== Task ==
Find each line of the entries with the string "https", please, and copy it.

(Document images with source code)
┄┄┄┄┄┄

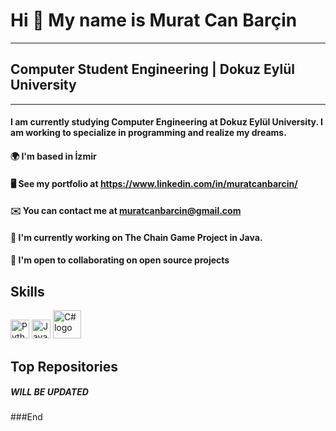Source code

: # Hi 👋 My name is Murat Can Barçin
---------------
## Computer Student Engineering | Dokuz Eylül University
---------------

#### I am currently studying Computer Engineering at Dokuz Eylül University. I am working to specialize in programming and realize my dreams.

#### 🌍  I'm based in İzmir
#### 🖥️  See my portfolio at https://www.linkedin.com/in/muratcanbarcin/
#### ✉️  You can contact me at muratcanbarcin@gmail.com
####  🚀  I'm currently working on The Chain Game Project in Java.
#### 🤝  I'm open to collaborating on open source projects

##  Skills

<img src="https://raw.githubusercontent.com/danielcranney/readme-generator/main/public/icons/skills/python-colored.svg" alt="Python logo" width="30"/> <img src="https://raw.githubusercontent.com/danielcranney/readme-generator/main/public/icons/skills/java-colored.svg" alt="Java logo" width="30"/>   <img src="https://upload.wikimedia.org/wikipedia/commons/4/4f/Csharp_Logo.png?20180210215736" alt="C# logo" width="45"/>

## Top Repositories

##### WILL BE UPDATED


###End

┄┄┄┄┄┄

== Task response ==
#### 🖥️  See my portfolio at https://www.linkedin.com/in/muratcanbarcin/
<img src="https://raw.githubusercontent.com/danielcranney/readme-generator/main/public/icons/skills/python-colored.svg" alt="Python logo" width="30"/> <img src="https://raw.githubusercontent.com/danielcranney/readme-generator/main/public/icons/skills/java-colored.svg" alt="Java logo" width="30"/>   <img src="https://upload.wikimedia.org/wikipedia/commons/4/4f/Csharp_Logo.png?20180210215736" alt="C# logo" width="45"/>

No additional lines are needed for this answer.